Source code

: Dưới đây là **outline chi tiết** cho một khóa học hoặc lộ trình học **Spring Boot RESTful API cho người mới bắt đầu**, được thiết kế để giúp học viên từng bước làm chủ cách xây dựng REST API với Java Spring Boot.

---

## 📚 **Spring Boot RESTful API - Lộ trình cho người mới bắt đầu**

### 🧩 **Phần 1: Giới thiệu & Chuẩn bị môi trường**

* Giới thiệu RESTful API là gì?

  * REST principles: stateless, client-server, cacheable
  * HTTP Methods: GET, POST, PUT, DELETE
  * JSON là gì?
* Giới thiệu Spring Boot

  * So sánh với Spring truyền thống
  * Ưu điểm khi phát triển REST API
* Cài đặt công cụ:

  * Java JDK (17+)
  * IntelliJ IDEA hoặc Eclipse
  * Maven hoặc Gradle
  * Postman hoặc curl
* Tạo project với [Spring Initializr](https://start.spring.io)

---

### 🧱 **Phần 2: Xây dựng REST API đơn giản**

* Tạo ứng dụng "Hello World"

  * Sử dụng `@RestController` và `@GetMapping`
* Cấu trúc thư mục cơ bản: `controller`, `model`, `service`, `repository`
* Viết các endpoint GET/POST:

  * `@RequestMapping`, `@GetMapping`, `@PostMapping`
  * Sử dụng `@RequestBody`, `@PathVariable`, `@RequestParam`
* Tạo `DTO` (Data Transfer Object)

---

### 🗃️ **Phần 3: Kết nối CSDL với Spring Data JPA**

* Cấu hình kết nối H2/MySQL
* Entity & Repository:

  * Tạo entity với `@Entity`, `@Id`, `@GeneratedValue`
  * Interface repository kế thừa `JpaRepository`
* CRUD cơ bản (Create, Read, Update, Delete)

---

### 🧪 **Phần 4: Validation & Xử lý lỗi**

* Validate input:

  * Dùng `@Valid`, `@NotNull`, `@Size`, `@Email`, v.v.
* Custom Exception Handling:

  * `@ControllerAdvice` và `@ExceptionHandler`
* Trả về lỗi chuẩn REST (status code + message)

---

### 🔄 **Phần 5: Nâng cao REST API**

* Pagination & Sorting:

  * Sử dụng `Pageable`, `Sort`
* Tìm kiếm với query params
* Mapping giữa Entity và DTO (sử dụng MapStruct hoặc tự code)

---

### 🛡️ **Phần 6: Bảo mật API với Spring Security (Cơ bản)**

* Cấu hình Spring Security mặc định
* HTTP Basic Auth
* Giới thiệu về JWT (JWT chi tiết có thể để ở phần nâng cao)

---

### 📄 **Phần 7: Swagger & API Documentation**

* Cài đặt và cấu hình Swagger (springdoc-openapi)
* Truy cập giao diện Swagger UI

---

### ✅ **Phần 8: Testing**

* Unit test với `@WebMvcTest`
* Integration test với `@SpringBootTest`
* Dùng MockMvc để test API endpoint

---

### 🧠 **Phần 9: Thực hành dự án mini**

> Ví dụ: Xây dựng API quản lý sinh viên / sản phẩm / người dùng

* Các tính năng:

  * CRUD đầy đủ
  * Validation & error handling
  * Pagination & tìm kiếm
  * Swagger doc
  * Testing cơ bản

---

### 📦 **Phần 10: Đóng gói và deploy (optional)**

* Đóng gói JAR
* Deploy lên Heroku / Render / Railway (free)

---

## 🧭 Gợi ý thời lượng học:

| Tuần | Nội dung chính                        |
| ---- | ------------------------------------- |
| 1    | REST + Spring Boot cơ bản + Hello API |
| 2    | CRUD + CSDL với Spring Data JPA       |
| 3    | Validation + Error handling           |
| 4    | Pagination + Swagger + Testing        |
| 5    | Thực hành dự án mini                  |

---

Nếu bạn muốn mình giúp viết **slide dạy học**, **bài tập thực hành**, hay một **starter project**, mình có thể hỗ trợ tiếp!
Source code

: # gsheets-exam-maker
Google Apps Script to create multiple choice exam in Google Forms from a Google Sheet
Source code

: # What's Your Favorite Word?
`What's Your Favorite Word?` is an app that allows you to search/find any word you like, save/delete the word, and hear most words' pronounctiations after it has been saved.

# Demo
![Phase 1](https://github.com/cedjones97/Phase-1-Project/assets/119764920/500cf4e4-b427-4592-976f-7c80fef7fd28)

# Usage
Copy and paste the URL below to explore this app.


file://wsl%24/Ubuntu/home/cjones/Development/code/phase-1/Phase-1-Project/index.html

Task objective – Some lines above hold the word "tiết". Copy all of them.

Result for this task –
: Dưới đây là **outline chi tiết** cho một khóa học hoặc lộ trình học **Spring Boot RESTful API cho người mới bắt đầu**, được thiết kế để giúp học viên từng bước làm chủ cách xây dựng REST API với Java Spring Boot.
* Giới thiệu về JWT (JWT chi tiết có thể để ở phần nâng cao)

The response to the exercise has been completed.